[[ EXERCISE INPUTS open ]]

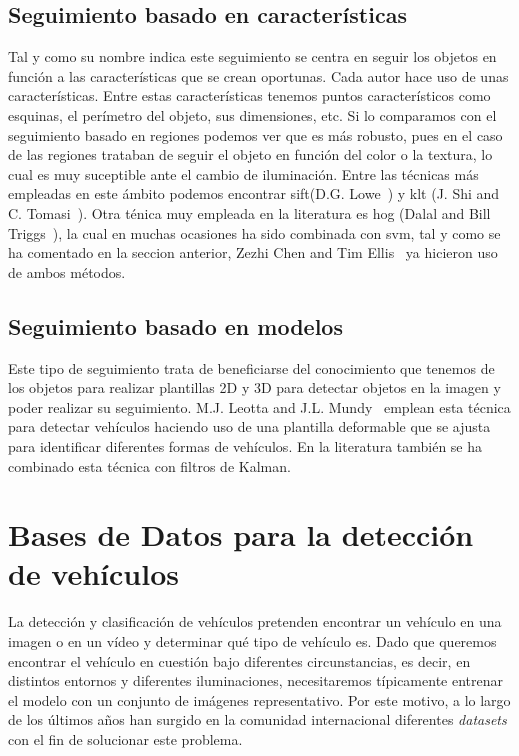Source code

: \subsection{Seguimiento basado en características}

Tal y como su nombre indica este seguimiento se centra en seguir los objetos en función a las características que se crean oportunas. Cada autor hace uso de unas características. Entre estas características tenemos puntos característicos como esquinas, el perímetro del objeto, sus dimensiones, etc. Si lo comparamos con el seguimiento basado en regiones podemos ver que es más robusto, pues en el caso de las regiones trataban de seguir el objeto en función del color o la textura, lo cual es muy suceptible ante el cambio de iluminación. Entre las técnicas más empleadas en este ámbito podemos encontrar \acrfull{sift}(D.G. Lowe~\cite{article_sift}) y \acrfull{klt} (J. Shi and C. Tomasi~\cite{article_klt}). Otra ténica muy empleada en la literatura es \acrshort{hog} (Dalal and Bill Triggs~\cite{hog_paper}), la cual en muchas ocasiones ha sido combinada con \acrshort{svm}, tal y como se ha comentado en la seccion anterior, Zezhi Chen and Tim Ellis~\cite{multi_shape_descriptor} ya hicieron uso de ambos métodos.

\subsection{Seguimiento basado en modelos}

Este tipo de seguimiento trata de beneficiarse del conocimiento que tenemos de los objetos para realizar plantillas 2D y 3D para detectar objetos en la imagen y poder realizar su seguimiento. M.J. Leotta and J.L. Mundy~\cite{vehicle_surveillance_3d} emplean esta técnica para detectar vehículos haciendo uso de una plantilla deformable que se ajusta para identificar diferentes formas de vehículos. En la literatura también se ha combinado esta técnica con filtros de Kalman.


\section{Bases de Datos para la detección de vehículos}
\label{sec:dataset}

La detección y clasificación de vehículos pretenden encontrar un vehículo en una imagen o en un vídeo y determinar qué tipo de vehículo es. Dado que queremos encontrar el vehículo en cuestión bajo diferentes circunstancias, es decir, en distintos entornos y diferentes iluminaciones, necesitaremos típicamente entrenar el modelo con un conjunto de imágenes representativo. Por este motivo, a lo largo de los últimos años han surgido en la comunidad internacional diferentes \textit{datasets} con el fin de solucionar este problema.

[[ EXERCISE INPUTS closed ]]

▸ **REQUIRED WORK**
Return a copy of every line in the records that includes the string "subsection".

▸ **OUTPUT**
: \subsection{Seguimiento basado en características}
\subsection{Seguimiento basado en modelos}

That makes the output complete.